=== Data for this exercise ===

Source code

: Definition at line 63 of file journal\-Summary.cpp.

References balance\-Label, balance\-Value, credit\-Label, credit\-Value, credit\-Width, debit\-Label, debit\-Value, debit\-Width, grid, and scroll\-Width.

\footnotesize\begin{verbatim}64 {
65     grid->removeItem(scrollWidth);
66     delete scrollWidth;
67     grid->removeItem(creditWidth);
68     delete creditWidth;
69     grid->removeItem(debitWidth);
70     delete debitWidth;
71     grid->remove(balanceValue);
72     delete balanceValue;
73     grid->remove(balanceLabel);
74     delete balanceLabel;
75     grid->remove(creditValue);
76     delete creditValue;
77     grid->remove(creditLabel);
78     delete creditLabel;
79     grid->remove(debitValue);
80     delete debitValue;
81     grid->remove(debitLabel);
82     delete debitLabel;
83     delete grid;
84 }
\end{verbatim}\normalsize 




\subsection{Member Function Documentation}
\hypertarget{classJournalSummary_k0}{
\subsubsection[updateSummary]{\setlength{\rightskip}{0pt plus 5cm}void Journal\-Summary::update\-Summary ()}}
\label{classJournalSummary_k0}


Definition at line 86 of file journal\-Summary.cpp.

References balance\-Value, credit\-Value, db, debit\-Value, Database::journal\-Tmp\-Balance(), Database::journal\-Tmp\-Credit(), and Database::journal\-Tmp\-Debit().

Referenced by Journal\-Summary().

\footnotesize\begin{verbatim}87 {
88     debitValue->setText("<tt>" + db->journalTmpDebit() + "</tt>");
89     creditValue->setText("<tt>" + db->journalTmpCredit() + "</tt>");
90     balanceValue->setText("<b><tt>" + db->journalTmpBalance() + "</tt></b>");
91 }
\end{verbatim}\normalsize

===

Repeat the listing above exactly, keeping every word as it stands.

■ **Answer space**
Source code

: Definition at line 63 of file journal\-Summary.cpp.

References balance\-Label, balance\-Value, credit\-Label, credit\-Value, credit\-Width, debit\-Label, debit\-Value, debit\-Width, grid, and scroll\-Width.

\footnotesize\begin{verbatim}64 {
65     grid->removeItem(scrollWidth);
66     delete scrollWidth;
67     grid->removeItem(creditWidth);
68     delete creditWidth;
69     grid->removeItem(debitWidth);
70     delete debitWidth;
71     grid->remove(balanceValue);
72     delete balanceValue;
73     grid->remove(balanceLabel);
74     delete balanceLabel;
75     grid->remove(creditValue);
76     delete creditValue;
77     grid->remove(creditLabel);
78     delete creditLabel;
79     grid->remove(debitValue);
80     delete debitValue;
81     grid->remove(debitLabel);
82     delete debitLabel;
83     delete grid;
84 }
\end{verbatim}\normalsize 




\subsection{Member Function Documentation}
\hypertarget{classJournalSummary_k0}{
\subsubsection[updateSummary]{\setlength{\rightskip}{0pt plus 5cm}void Journal\-Summary::update\-Summary ()}}
\label{classJournalSummary_k0}


Definition at line 86 of file journal\-Summary.cpp.

References balance\-Value, credit\-Value, db, debit\-Value, Database::journal\-Tmp\-Balance(), Database::journal\-Tmp\-Credit(), and Database::journal\-Tmp\-Debit().

Referenced by Journal\-Summary().

\footnotesize\begin{verbatim}87 {
88     debitValue->setText("<tt>" + db->journalTmpDebit() + "</tt>");
89     creditValue->setText("<tt>" + db->journalTmpCredit() + "</tt>");
90     balanceValue->setText("<b><tt>" + db->journalTmpBalance() + "</tt></b>");
91 }
\end{verbatim}\normalsize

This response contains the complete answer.